DATASET:
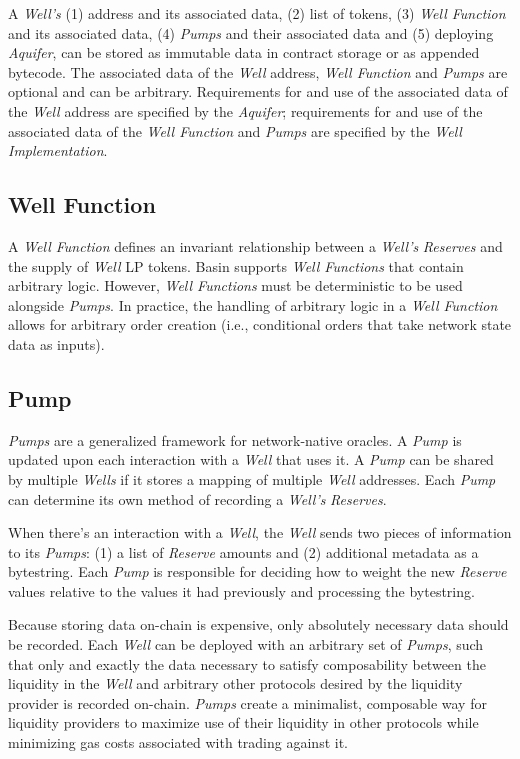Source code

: \documentclass[tikz]{article}
\newcommand{\term}[1]{\textsl{#1}}
\begin{document}
A \term{Well's} (1) address and its associated data, (2) list of tokens, (3) \term{Well Function} and its associated data, (4) \term{Pumps} and their associated data and (5) deploying \term{Aquifer}, can be stored as immutable data in contract storage or as appended bytecode. The associated data of the \term{Well} address, \term{Well Function} and \term{Pumps} are optional and can be arbitrary. Requirements for and use of the associated data of the \term{Well} address are specified by the \term{Aquifer}; requirements for and use of the associated data of the \term{Well Function} and \term{Pumps} are specified by the \term{Well Implementation}. 

\subsection{Well Function}
\vspace*{-0.1cm}
A \term{Well Function} defines an invariant relationship between a \term{Well's} \term{Reserves} and the supply of \term{Well} LP tokens. Basin supports \term{Well Functions} that contain arbitrary logic. However, \term{Well Functions} must be deterministic to be used alongside \term{Pumps}. In practice, the handling of arbitrary logic in a \term{Well Function} allows for arbitrary order creation (i.e., conditional orders that take network state data as inputs).

\subsection{Pump}
\vspace*{-0.1cm}
\term{Pumps} are a generalized framework for network-native oracles. A \term{Pump} is updated upon each interaction with a \term{Well} that uses it. A \term{Pump} can be shared by multiple \term{Wells} if it stores a mapping of multiple \term{Well} addresses. Each \term{Pump} can determine its own method of recording a \term{Well's} \term{Reserves}. 

When there’s an interaction with a \term{Well}, the \term{Well} sends two pieces of information to its \term{Pumps}: (1) a list of \term{Reserve} amounts and (2) additional metadata as a bytestring. Each \term{Pump} is responsible for deciding how to weight the new \term{Reserve} values relative to the values it had previously and processing the bytestring. 

Because storing data on-chain is expensive, only absolutely necessary data should be recorded. Each \term{Well} can be deployed with an arbitrary set of \term{Pumps}, such that only and exactly the data necessary to satisfy composability between the liquidity in the \term{Well} and arbitrary other protocols desired by the liquidity provider is recorded on-chain. \term{Pumps} create a minimalist, composable way for liquidity providers to maximize use of their liquidity in other protocols while minimizing gas costs associated with trading against it.
\end{document}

WHAT IS EXPECTED: Output everything in the records above word for word, but not the pictures.

SOLUTION TO THIS TASK:
Source code

: \documentclass[tikz]{article}
\newcommand{\term}[1]{\textsl{#1}}
\begin{document}
A \term{Well's} (1) address and its associated data, (2) list of tokens, (3) \term{Well Function} and its associated data, (4) \term{Pumps} and their associated data and (5) deploying \term{Aquifer}, can be stored as immutable data in contract storage or as appended bytecode. The associated data of the \term{Well} address, \term{Well Function} and \term{Pumps} are optional and can be arbitrary. Requirements for and use of the associated data of the \term{Well} address are specified by the \term{Aquifer}; requirements for and use of the associated data of the \term{Well Function} and \term{Pumps} are specified by the \term{Well Implementation}. 

\subsection{Well Function}
\vspace*{-0.1cm}
A \term{Well Function} defines an invariant relationship between a \term{Well's} \term{Reserves} and the supply of \term{Well} LP tokens. Basin supports \term{Well Functions} that contain arbitrary logic. However, \term{Well Functions} must be deterministic to be used alongside \term{Pumps}. In practice, the handling of arbitrary logic in a \term{Well Function} allows for arbitrary order creation (i.e., conditional orders that take network state data as inputs).

\subsection{Pump}
\vspace*{-0.1cm}
\term{Pumps} are a generalized framework for network-native oracles. A \term{Pump} is updated upon each interaction with a \term{Well} that uses it. A \term{Pump} can be shared by multiple \term{Wells} if it stores a mapping of multiple \term{Well} addresses. Each \term{Pump} can determine its own method of recording a \term{Well's} \term{Reserves}. 

When there’s an interaction with a \term{Well}, the \term{Well} sends two pieces of information to its \term{Pumps}: (1) a list of \term{Reserve} amounts and (2) additional metadata as a bytestring. Each \term{Pump} is responsible for deciding how to weight the new \term{Reserve} values relative to the values it had previously and processing the bytestring. 

Because storing data on-chain is expensive, only absolutely necessary data should be recorded. Each \term{Well} can be deployed with an arbitrary set of \term{Pumps}, such that only and exactly the data necessary to satisfy composability between the liquidity in the \term{Well} and arbitrary other protocols desired by the liquidity provider is recorded on-chain. \term{Pumps} create a minimalist, composable way for liquidity providers to maximize use of their liquidity in other protocols while minimizing gas costs associated with trading against it.
\end{document}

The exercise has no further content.